Supplied information Block Start

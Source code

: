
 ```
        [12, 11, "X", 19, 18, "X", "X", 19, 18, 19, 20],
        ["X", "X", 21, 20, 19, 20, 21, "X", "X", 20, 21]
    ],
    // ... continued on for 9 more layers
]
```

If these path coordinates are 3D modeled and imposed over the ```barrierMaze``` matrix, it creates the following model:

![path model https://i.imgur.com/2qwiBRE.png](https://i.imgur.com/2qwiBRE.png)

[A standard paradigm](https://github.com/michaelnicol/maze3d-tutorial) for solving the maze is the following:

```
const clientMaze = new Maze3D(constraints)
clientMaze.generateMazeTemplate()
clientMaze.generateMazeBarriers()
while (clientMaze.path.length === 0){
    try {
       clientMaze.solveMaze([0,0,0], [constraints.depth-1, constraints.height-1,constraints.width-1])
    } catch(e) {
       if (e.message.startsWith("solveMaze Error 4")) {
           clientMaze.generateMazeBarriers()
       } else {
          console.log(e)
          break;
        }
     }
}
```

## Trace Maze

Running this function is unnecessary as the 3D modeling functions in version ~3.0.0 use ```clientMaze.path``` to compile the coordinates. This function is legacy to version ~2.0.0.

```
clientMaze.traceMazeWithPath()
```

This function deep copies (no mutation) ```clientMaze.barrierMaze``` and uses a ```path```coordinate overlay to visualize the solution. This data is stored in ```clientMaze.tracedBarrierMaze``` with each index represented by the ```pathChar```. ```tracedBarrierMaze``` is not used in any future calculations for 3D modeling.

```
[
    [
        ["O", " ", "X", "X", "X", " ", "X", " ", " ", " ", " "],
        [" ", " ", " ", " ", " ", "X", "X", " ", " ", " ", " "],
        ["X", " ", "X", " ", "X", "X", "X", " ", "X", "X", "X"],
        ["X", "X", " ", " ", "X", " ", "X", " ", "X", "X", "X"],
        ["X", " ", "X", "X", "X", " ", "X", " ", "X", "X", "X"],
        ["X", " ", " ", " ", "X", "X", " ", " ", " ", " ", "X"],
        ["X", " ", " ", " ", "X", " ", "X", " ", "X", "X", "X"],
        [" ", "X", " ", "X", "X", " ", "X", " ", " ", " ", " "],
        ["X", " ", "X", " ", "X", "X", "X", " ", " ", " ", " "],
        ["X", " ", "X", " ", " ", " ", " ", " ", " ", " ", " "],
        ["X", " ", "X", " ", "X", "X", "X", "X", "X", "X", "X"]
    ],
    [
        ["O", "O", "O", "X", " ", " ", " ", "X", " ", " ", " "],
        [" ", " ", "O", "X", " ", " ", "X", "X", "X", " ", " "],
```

Supplied information Block End

■ Problem to solve:
Only the number is needed here: how many lines in the data contain "generateMazeBarriers"?

■ Answer for this exercise:
2